What Does Sloth Taste Like? A Victorian Guide to Meats of the World

October 13, 2015

What Does Sloth Taste Like? A Victorian Guide to Meats of the World

As a rare book seller you spend a lot of time working with books you already know pretty well, the famous or infamous works that have had an out-sized impact on history. But the most fun part of the job lies in the chance encounters - finding the strange, unusual and near-forgotten volumes that can teach us about the past. Recently I found a remarkable Victorian book on how animals were used for food around the world: The Animal Food Resources of Different Nations with Mention of Some of the Special Dainties of Various People Derived from the Animal Kingdom (1885), by Peter Lund Simmonds. In addition to providing detailed information and statistics on the usual domestic and game animals, the book contains passages on the preparation and flavour of a staggering number of exotic creatures.

Simmonds was a journalist and editor who was fascinated by Britain's expansive colonial trade networks and the science and economics that sustained them. He "contributed to an enormous range of publications on a wide variety of subjects" and was a member of the Royal Society of Arts, for which he organised a exhibition of "trade products and objects of natural history" in 1851 (ODNB). Among his many books was a volume far ahead of its time in its encouragement of recycling.

Animal Food Resources covers every type of animal-based food eaten by man, "the universal eater", as Simmonds puts it (there's even a chapter on human cannibalism). As you would expect, much of the book is devoted to agriculture. It's here that Simmonds focuses on the economics of Victorian meat production, compiling facts from a variety of sources and spinning them into an engaging text. In the example below he discusses the specifics of the North American chicken industry, capturing the development of industrial farming as it was happening.

"Over 20,000 car-loads of poultry are carried into New York city yearly, and 25,500,000 dozens of eggs go to the same market. According to the best estimates, the United States produce nine thousand million of eggs annually. This is a nice little item for the consideration of those who call chicken business - egg raising - a small thing. The American farmer, however, has been shrewd enough to discover that eggs pay better than birds, and he has turned attention to their production and preparation in large quantities for distant markets..."

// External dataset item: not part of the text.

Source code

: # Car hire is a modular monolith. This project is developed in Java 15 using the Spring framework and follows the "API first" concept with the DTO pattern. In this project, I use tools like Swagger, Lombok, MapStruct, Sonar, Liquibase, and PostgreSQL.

But as interesting as this is, you're not here to learn about Australian beef production numbers or the annual take of Scottish game birds, are you? You want to know what sloth tastes like. And Simmonds has the answer:

Wallace tells us that he found the flesh of the sloth tender and palatable; it is esteemed a great delicacy by the Indians who hunt the animal for the purposes of food.

Or armadillo:

Most of the varieties of armadillo are used for food in South America. Waterton considered their flesh strong and rank, but throughout the whole of South America roast armadillo is highly esteemed, and may be seen in all the cafes and restaurants of the cities turned on their scaly backs feet uppermost, and the interior filled with a rich sauce composed of lemons and spices.

The flesh of the manatee:

is edible, and pronounced by Humboldt and others sweet and palatable. When salted and sun dried it will keep for a year or more.

Young penguins:

...are good eating, but the old ones are dark and tough when cooked. A voyager says, 'The flesh of the penguin is black, and has rather a perfumed taste. We ate of them several times in ragouts, which we found to be as good as those made of hare'.

Even the axolotl is:

...commonly sold in the markets of Mexico, and dressed in the manner of stewed eels, it is esteemed a great delicacy.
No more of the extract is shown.